• What you have to do: Transcribe the records word for word, beginning with the first line and ending with the line that contains "noaniqlikni kamaytiradigan ma'lumot"; include nothing else.

━━━ Data records

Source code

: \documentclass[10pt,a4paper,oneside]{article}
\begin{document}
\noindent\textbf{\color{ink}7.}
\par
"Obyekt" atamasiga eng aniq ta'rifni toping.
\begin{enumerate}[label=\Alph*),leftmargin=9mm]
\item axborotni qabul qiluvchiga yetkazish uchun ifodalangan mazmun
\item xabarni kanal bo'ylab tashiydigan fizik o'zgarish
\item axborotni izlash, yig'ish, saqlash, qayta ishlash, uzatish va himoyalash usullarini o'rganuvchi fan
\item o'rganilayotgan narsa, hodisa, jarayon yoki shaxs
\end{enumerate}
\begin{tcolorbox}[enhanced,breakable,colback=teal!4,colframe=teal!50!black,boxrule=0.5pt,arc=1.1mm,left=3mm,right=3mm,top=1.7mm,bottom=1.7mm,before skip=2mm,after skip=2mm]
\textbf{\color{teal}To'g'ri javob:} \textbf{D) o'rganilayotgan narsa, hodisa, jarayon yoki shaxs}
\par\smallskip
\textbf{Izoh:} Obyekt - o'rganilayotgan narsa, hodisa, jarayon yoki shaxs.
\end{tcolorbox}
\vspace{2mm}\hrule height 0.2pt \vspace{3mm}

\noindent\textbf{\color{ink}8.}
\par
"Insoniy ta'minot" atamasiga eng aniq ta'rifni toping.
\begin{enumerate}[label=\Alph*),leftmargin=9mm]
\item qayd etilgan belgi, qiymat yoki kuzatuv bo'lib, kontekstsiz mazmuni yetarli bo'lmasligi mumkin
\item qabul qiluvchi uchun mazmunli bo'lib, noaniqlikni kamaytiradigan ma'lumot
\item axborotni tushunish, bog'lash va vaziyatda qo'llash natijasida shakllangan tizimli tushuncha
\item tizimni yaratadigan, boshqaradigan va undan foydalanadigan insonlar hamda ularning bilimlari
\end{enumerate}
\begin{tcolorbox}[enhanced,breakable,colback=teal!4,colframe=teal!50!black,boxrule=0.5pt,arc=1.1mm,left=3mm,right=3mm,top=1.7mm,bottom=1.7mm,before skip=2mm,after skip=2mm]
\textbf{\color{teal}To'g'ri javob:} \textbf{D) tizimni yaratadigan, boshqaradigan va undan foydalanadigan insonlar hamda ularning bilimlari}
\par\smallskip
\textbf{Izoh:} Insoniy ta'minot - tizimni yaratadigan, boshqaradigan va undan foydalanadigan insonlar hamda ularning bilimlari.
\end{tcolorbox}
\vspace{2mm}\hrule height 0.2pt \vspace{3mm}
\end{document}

━━━━━━

• Written solution:
Source code

: \documentclass[10pt,a4paper,oneside]{article}
\begin{document}
\noindent\textbf{\color{ink}7.}
\par
"Obyekt" atamasiga eng aniq ta'rifni toping.
\begin{enumerate}[label=\Alph*),leftmargin=9mm]
\item axborotni qabul qiluvchiga yetkazish uchun ifodalangan mazmun
\item xabarni kanal bo'ylab tashiydigan fizik o'zgarish
\item axborotni izlash, yig'ish, saqlash, qayta ishlash, uzatish va himoyalash usullarini o'rganuvchi fan
\item o'rganilayotgan narsa, hodisa, jarayon yoki shaxs
\end{enumerate}
\begin{tcolorbox}[enhanced,breakable,colback=teal!4,colframe=teal!50!black,boxrule=0.5pt,arc=1.1mm,left=3mm,right=3mm,top=1.7mm,bottom=1.7mm,before skip=2mm,after skip=2mm]
\textbf{\color{teal}To'g'ri javob:} \textbf{D) o'rganilayotgan narsa, hodisa, jarayon yoki shaxs}
\par\smallskip
\textbf{Izoh:} Obyekt - o'rganilayotgan narsa, hodisa, jarayon yoki shaxs.
\end{tcolorbox}
\vspace{2mm}\hrule height 0.2pt \vspace{3mm}

\noindent\textbf{\color{ink}8.}
\par
"Insoniy ta'minot" atamasiga eng aniq ta'rifni toping.
\begin{enumerate}[label=\Alph*),leftmargin=9mm]
\item qayd etilgan belgi, qiymat yoki kuzatuv bo'lib, kontekstsiz mazmuni yetarli bo'lmasligi mumkin
\item qabul qiluvchi uchun mazmunli bo'lib, noaniqlikni kamaytiradigan ma'lumot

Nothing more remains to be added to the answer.